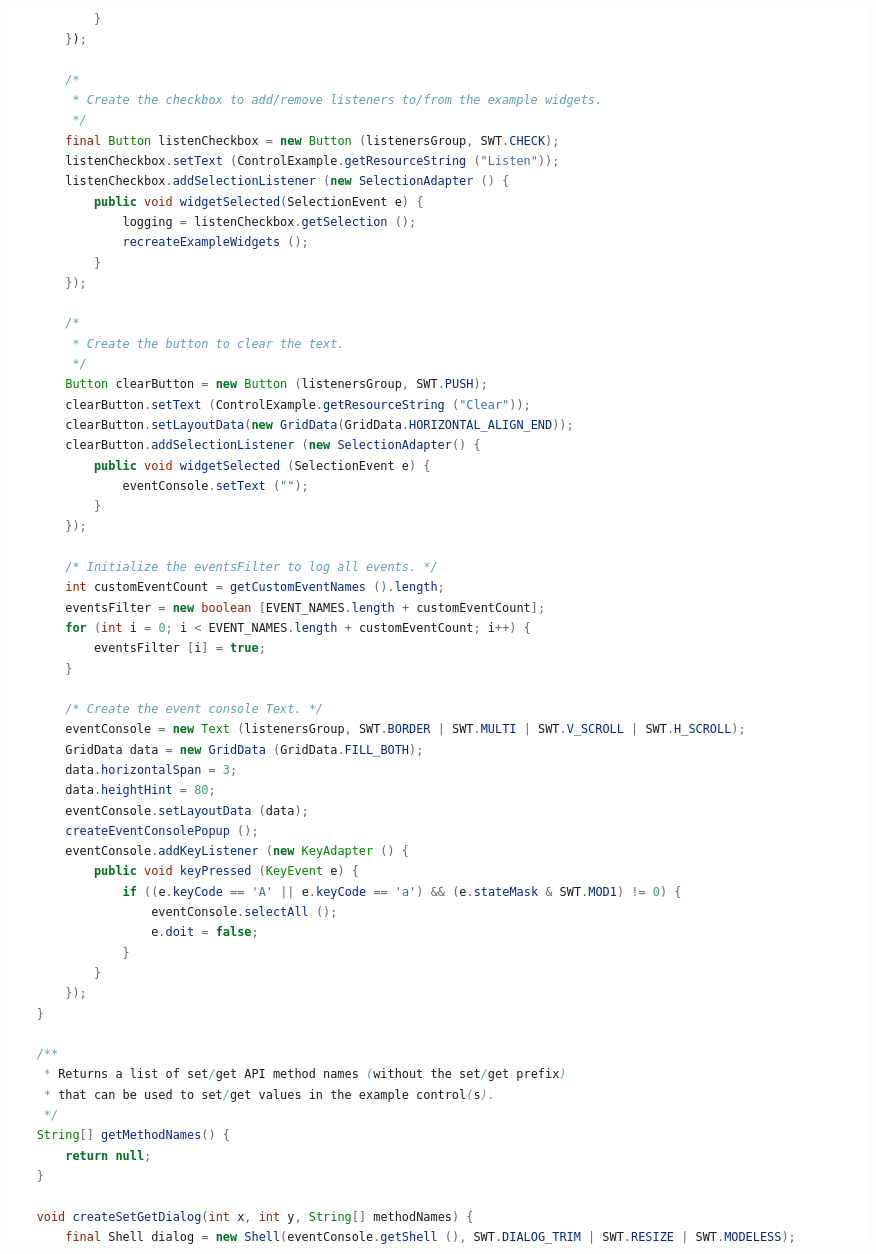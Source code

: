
 ```java
			}
		});
		
		/*
		 * Create the checkbox to add/remove listeners to/from the example widgets.
		 */
		final Button listenCheckbox = new Button (listenersGroup, SWT.CHECK);
		listenCheckbox.setText (ControlExample.getResourceString ("Listen"));
		listenCheckbox.addSelectionListener (new SelectionAdapter () {
			public void widgetSelected(SelectionEvent e) {
				logging = listenCheckbox.getSelection ();
				recreateExampleWidgets ();
			}
		});

		/*
		 * Create the button to clear the text.
		 */
		Button clearButton = new Button (listenersGroup, SWT.PUSH);
		clearButton.setText (ControlExample.getResourceString ("Clear"));
		clearButton.setLayoutData(new GridData(GridData.HORIZONTAL_ALIGN_END));
		clearButton.addSelectionListener (new SelectionAdapter() {
			public void widgetSelected (SelectionEvent e) {
				eventConsole.setText ("");
			}
		});
		
		/* Initialize the eventsFilter to log all events. */
		int customEventCount = getCustomEventNames ().length;
		eventsFilter = new boolean [EVENT_NAMES.length + customEventCount];
		for (int i = 0; i < EVENT_NAMES.length + customEventCount; i++) {
			eventsFilter [i] = true;
		}

		/* Create the event console Text. */
		eventConsole = new Text (listenersGroup, SWT.BORDER | SWT.MULTI | SWT.V_SCROLL | SWT.H_SCROLL);
		GridData data = new GridData (GridData.FILL_BOTH);
		data.horizontalSpan = 3;
		data.heightHint = 80;
		eventConsole.setLayoutData (data);
		createEventConsolePopup ();
		eventConsole.addKeyListener (new KeyAdapter () {
			public void keyPressed (KeyEvent e) {
				if ((e.keyCode == 'A' || e.keyCode == 'a') && (e.stateMask & SWT.MOD1) != 0) {
					eventConsole.selectAll ();
					e.doit = false;
				}
			}
		});
	}
	
	/**
	 * Returns a list of set/get API method names (without the set/get prefix)
	 * that can be used to set/get values in the example control(s).
	 */
	String[] getMethodNames() {
		return null;
	}

	void createSetGetDialog(int x, int y, String[] methodNames) {
		final Shell dialog = new Shell(eventConsole.getShell (), SWT.DIALOG_TRIM | SWT.RESIZE | SWT.MODELESS);
```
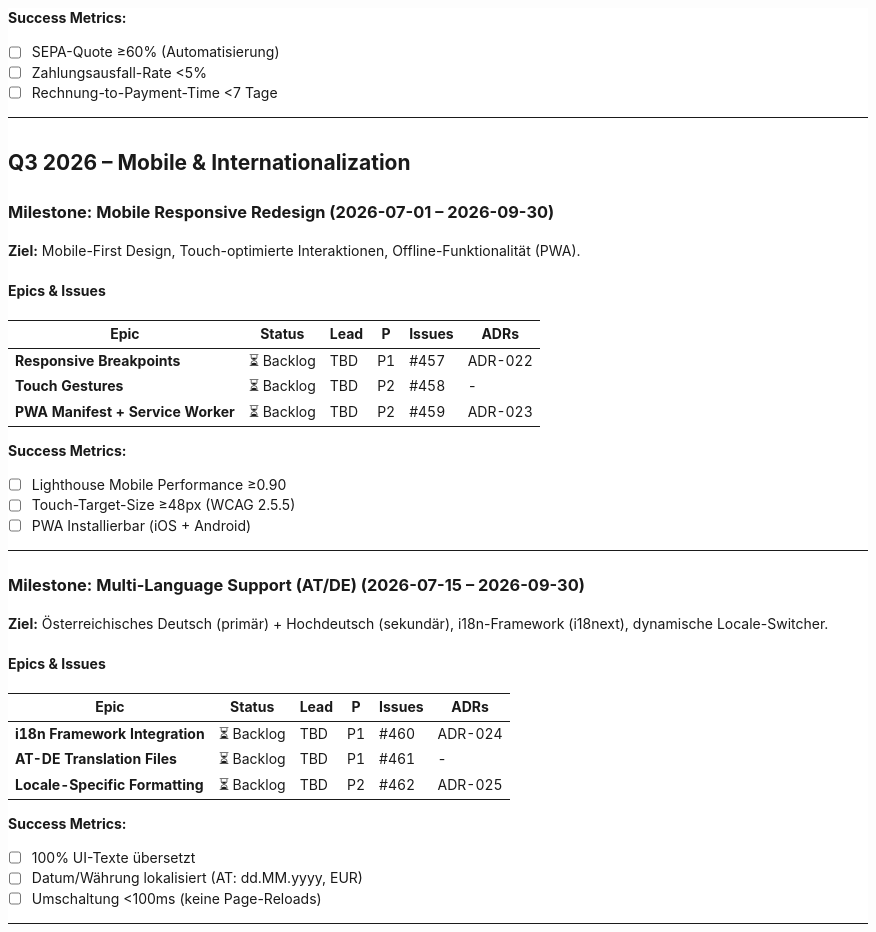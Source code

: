 **Success Metrics:**
- [ ] SEPA-Quote ≥60% (Automatisierung)
- [ ] Zahlungsausfall-Rate <5%
- [ ] Rechnung-to-Payment-Time <7 Tage

---

## Q3 2026 – Mobile & Internationalization

### Milestone: **Mobile Responsive Redesign** (2026-07-01 – 2026-09-30)

**Ziel:** Mobile-First Design, Touch-optimierte Interaktionen, Offline-Funktionalität (PWA).

#### Epics & Issues

| Epic | Status | Lead | P | Issues | ADRs |
|------|--------|------|---|--------|------|
| **Responsive Breakpoints** | ⏳ Backlog | TBD | P1 | #457 | ADR-022 |
| **Touch Gestures** | ⏳ Backlog | TBD | P2 | #458 | - |
| **PWA Manifest + Service Worker** | ⏳ Backlog | TBD | P2 | #459 | ADR-023 |

**Success Metrics:**
- [ ] Lighthouse Mobile Performance ≥0.90
- [ ] Touch-Target-Size ≥48px (WCAG 2.5.5)
- [ ] PWA Installierbar (iOS + Android)

---

### Milestone: **Multi-Language Support (AT/DE)** (2026-07-15 – 2026-09-30)

**Ziel:** Österreichisches Deutsch (primär) + Hochdeutsch (sekundär), i18n-Framework (i18next), dynamische Locale-Switcher.

#### Epics & Issues

| Epic | Status | Lead | P | Issues | ADRs |
|------|--------|------|---|--------|------|
| **i18n Framework Integration** | ⏳ Backlog | TBD | P1 | #460 | ADR-024 |
| **AT-DE Translation Files** | ⏳ Backlog | TBD | P1 | #461 | - |
| **Locale-Specific Formatting** | ⏳ Backlog | TBD | P2 | #462 | ADR-025 |

**Success Metrics:**
- [ ] 100% UI-Texte übersetzt
- [ ] Datum/Währung lokalisiert (AT: dd.MM.yyyy, EUR)
- [ ] Umschaltung <100ms (keine Page-Reloads)

---

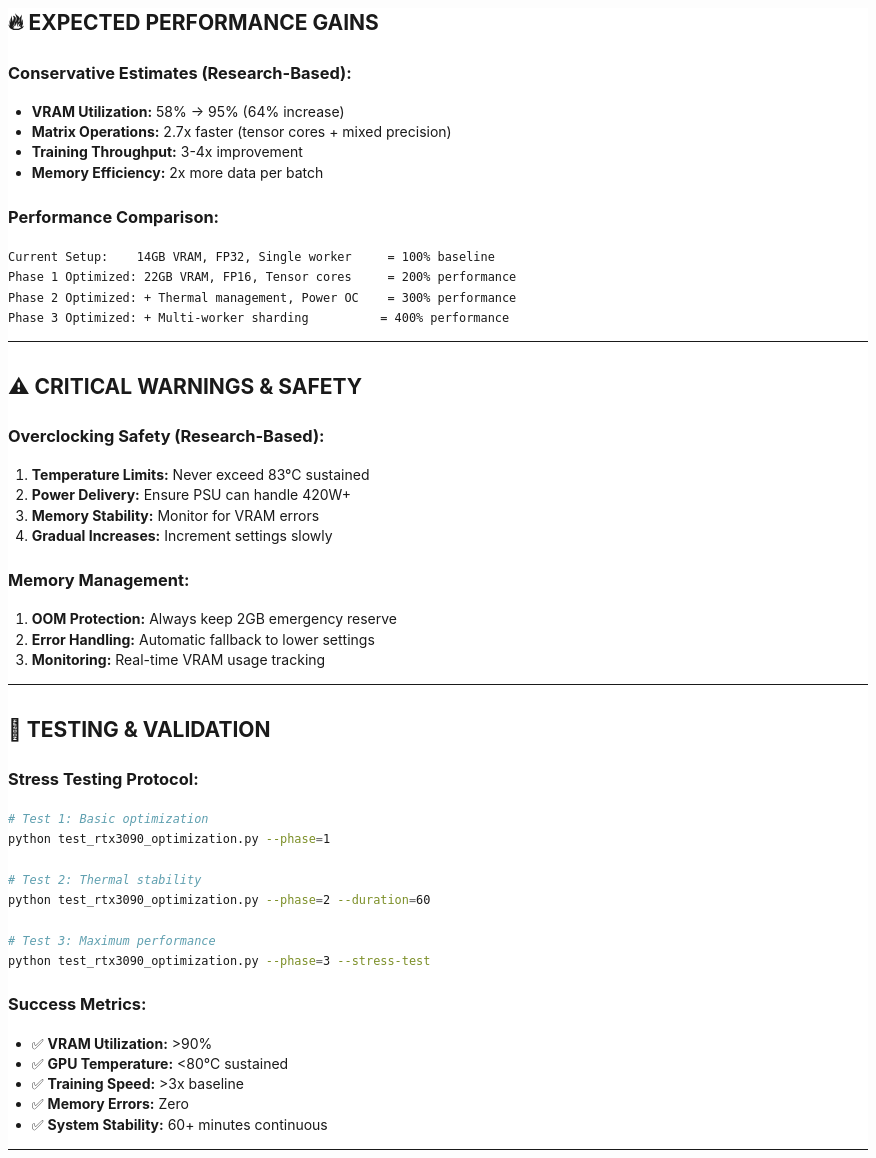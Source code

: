 
## 🔥 **EXPECTED PERFORMANCE GAINS**

### **Conservative Estimates (Research-Based):**
- **VRAM Utilization:** 58% → 95% (64% increase)
- **Matrix Operations:** 2.7x faster (tensor cores + mixed precision)
- **Training Throughput:** 3-4x improvement
- **Memory Efficiency:** 2x more data per batch

### **Performance Comparison:**
```
Current Setup:    14GB VRAM, FP32, Single worker     = 100% baseline
Phase 1 Optimized: 22GB VRAM, FP16, Tensor cores     = 200% performance  
Phase 2 Optimized: + Thermal management, Power OC    = 300% performance
Phase 3 Optimized: + Multi-worker sharding          = 400% performance
```

---

## ⚠️ **CRITICAL WARNINGS & SAFETY**

### **Overclocking Safety (Research-Based):**
1. **Temperature Limits:** Never exceed 83°C sustained
2. **Power Delivery:** Ensure PSU can handle 420W+ 
3. **Memory Stability:** Monitor for VRAM errors
4. **Gradual Increases:** Increment settings slowly

### **Memory Management:**
1. **OOM Protection:** Always keep 2GB emergency reserve
2. **Error Handling:** Automatic fallback to lower settings
3. **Monitoring:** Real-time VRAM usage tracking

---

## 🧪 **TESTING & VALIDATION**

### **Stress Testing Protocol:**
```bash
# Test 1: Basic optimization
python test_rtx3090_optimization.py --phase=1

# Test 2: Thermal stability  
python test_rtx3090_optimization.py --phase=2 --duration=60

# Test 3: Maximum performance
python test_rtx3090_optimization.py --phase=3 --stress-test
```

### **Success Metrics:**
- ✅ **VRAM Utilization:** >90%
- ✅ **GPU Temperature:** <80°C sustained
- ✅ **Training Speed:** >3x baseline
- ✅ **Memory Errors:** Zero
- ✅ **System Stability:** 60+ minutes continuous

---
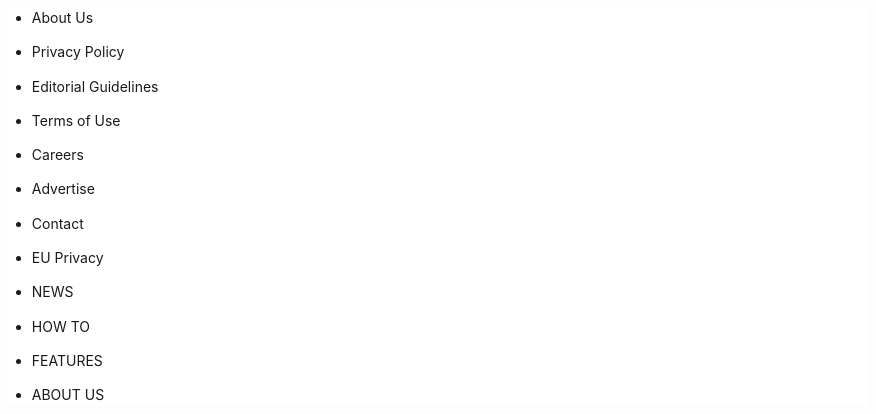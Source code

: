 - About Us
 - Privacy Policy
 - Editorial Guidelines
 - Terms of Use
 - Careers
 - Advertise
 - Contact
 - EU Privacy

 
- NEWS
 - HOW TO
 - FEATURES
 - ABOUT US




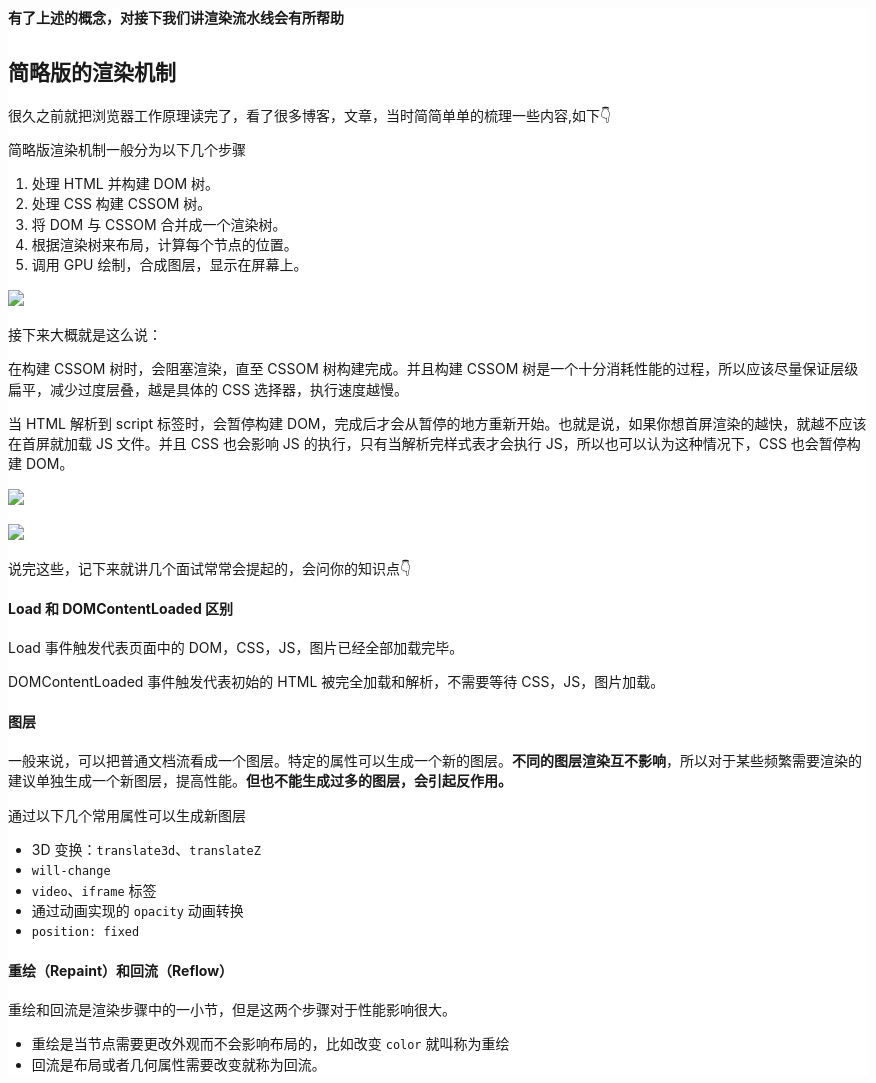 **有了上述的概念，对接下我们讲渲染流水线会有所帮助**

## 简略版的渲染机制

很久之前就把浏览器工作原理读完了，看了很多博客，文章，当时简简单单的梳理一些内容,如下👇

简略版渲染机制一般分为以下几个步骤

1. 处理 HTML 并构建 DOM 树。
2. 处理 CSS 构建 CSSOM 树。
3. 将 DOM 与 CSSOM 合并成一个渲染树。
4. 根据渲染树来布局，计算每个节点的位置。
5. 调用 GPU 绘制，合成图层，显示在屏幕上。

![](https://user-gold-cdn.xitu.io/2020/7/8/1732ebe6c3160d94?imageslim)



接下来大概就是这么说：

在构建 CSSOM 树时，会阻塞渲染，直至 CSSOM 树构建完成。并且构建 CSSOM 树是一个十分消耗性能的过程，所以应该尽量保证层级扁平，减少过度层叠，越是具体的 CSS 选择器，执行速度越慢。

当 HTML 解析到 script 标签时，会暂停构建 DOM，完成后才会从暂停的地方重新开始。也就是说，如果你想首屏渲染的越快，就越不应该在首屏就加载 JS 文件。并且 CSS 也会影响 JS 的执行，只有当解析完样式表才会执行 JS，所以也可以认为这种情况下，CSS 也会暂停构建 DOM。

![](https://user-gold-cdn.xitu.io/2020/7/8/1732ebeaddb33548?imageslim)

![](https://user-gold-cdn.xitu.io/2020/7/8/1732ebede396bbdd?imageslim)

说完这些，记下来就讲几个面试常常会提起的，会问你的知识点👇

#### Load 和 DOMContentLoaded 区别

Load 事件触发代表页面中的 DOM，CSS，JS，图片已经全部加载完毕。

DOMContentLoaded 事件触发代表初始的 HTML 被完全加载和解析，不需要等待 CSS，JS，图片加载。

#### 图层

一般来说，可以把普通文档流看成一个图层。特定的属性可以生成一个新的图层。**不同的图层渲染互不影响**，所以对于某些频繁需要渲染的建议单独生成一个新图层，提高性能。**但也不能生成过多的图层，会引起反作用。**

通过以下几个常用属性可以生成新图层

- 3D 变换：`translate3d`、`translateZ`
- `will-change`
- `video`、`iframe` 标签
- 通过动画实现的 `opacity` 动画转换
- `position: fixed`

#### 重绘（Repaint）和回流（Reflow）

重绘和回流是渲染步骤中的一小节，但是这两个步骤对于性能影响很大。

- 重绘是当节点需要更改外观而不会影响布局的，比如改变 `color` 就叫称为重绘
- 回流是布局或者几何属性需要改变就称为回流。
◆ ◆ ◆
Exercise brief: Lines above that contain the string "length" make up the answer.

Final answer:
		int customEventCount = getCustomEventNames ().length;
		eventsFilter = new boolean [EVENT_NAMES.length + customEventCount];
		for (int i = 0; i < EVENT_NAMES.length + customEventCount; i++) {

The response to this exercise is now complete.